++++ Extracted information ++++
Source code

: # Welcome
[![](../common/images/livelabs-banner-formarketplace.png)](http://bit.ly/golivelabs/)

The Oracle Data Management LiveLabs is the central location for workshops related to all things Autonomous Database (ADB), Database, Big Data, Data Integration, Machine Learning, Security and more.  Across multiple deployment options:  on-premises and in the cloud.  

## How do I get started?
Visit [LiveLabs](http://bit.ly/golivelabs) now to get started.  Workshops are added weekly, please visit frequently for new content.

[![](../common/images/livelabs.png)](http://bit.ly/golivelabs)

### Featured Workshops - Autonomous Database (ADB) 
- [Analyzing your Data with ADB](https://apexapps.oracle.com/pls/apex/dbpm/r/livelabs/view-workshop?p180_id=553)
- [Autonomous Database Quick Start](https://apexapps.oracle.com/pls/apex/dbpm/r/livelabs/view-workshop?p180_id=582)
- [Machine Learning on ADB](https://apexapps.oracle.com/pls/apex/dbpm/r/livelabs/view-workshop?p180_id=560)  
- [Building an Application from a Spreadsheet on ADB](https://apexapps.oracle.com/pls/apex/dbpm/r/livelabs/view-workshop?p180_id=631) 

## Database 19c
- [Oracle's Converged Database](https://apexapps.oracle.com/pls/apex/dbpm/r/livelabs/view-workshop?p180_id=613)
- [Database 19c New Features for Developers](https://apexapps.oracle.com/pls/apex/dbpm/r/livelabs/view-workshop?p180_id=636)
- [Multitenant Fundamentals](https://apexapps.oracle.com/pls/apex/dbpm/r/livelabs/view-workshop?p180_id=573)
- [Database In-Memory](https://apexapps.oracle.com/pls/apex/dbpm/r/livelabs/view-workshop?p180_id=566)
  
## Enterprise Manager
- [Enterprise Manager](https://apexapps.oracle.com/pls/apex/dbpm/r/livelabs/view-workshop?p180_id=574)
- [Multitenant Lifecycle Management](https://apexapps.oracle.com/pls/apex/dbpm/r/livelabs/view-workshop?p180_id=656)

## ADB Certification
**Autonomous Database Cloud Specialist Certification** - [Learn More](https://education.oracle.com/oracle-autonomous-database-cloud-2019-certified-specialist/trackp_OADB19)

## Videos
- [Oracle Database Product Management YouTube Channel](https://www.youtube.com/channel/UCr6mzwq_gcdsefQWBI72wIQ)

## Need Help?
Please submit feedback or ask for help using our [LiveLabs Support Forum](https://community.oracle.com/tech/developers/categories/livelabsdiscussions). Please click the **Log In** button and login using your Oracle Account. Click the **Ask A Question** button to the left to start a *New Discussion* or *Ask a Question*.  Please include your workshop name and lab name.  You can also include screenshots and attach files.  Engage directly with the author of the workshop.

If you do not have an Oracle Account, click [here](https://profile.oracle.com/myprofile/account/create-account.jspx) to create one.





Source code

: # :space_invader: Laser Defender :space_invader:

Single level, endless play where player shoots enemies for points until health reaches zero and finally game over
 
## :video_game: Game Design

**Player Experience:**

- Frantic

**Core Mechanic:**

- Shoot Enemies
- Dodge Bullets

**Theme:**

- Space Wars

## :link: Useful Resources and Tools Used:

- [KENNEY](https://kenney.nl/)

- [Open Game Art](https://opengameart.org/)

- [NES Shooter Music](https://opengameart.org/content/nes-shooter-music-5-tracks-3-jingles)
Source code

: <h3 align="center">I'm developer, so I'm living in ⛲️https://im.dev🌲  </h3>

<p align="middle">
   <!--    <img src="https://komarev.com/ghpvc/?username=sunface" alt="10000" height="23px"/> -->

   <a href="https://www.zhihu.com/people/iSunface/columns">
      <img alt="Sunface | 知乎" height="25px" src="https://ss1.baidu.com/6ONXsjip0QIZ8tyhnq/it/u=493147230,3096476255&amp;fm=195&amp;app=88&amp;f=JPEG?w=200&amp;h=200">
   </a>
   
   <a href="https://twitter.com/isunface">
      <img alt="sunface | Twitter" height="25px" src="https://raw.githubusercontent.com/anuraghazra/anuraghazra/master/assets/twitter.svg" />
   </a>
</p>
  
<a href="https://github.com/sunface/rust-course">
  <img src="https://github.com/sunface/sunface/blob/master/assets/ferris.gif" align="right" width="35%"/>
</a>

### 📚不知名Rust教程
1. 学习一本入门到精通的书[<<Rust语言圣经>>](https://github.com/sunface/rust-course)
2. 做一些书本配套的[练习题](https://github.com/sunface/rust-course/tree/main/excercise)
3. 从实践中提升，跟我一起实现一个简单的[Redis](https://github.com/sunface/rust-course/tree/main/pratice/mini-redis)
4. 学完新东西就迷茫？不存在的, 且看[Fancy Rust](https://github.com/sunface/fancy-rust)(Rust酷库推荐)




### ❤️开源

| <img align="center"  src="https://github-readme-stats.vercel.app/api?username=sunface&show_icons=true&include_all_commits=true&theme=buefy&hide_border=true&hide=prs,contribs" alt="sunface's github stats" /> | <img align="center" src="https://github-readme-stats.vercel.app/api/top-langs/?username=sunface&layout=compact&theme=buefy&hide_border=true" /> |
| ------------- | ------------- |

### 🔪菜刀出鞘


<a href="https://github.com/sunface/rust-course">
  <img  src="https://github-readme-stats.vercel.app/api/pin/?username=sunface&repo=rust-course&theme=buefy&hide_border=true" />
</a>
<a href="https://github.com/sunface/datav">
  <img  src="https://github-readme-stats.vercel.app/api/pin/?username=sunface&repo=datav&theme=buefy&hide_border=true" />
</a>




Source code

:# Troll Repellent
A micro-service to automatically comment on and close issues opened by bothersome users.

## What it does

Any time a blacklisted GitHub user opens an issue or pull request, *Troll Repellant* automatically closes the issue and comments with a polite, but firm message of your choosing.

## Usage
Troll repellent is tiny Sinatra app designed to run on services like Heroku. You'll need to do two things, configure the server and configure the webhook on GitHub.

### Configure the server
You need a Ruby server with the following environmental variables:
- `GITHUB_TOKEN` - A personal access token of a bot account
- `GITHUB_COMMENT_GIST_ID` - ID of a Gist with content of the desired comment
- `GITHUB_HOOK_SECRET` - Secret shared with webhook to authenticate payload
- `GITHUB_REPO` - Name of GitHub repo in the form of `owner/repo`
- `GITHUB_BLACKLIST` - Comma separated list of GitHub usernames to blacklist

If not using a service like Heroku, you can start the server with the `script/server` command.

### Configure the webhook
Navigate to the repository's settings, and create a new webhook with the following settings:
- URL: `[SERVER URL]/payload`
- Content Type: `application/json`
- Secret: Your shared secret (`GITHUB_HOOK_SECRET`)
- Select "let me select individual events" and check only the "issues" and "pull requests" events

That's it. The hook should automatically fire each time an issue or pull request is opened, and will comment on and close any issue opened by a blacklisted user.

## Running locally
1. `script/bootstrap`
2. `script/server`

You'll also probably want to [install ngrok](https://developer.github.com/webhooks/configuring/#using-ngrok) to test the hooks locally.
++++
Take every line from the records that holds "locally" and copy it down.

## Running locally
You'll also probably want to [install ngrok](https://developer.github.com/webhooks/configuring/#using-ngrok) to test the hooks locally.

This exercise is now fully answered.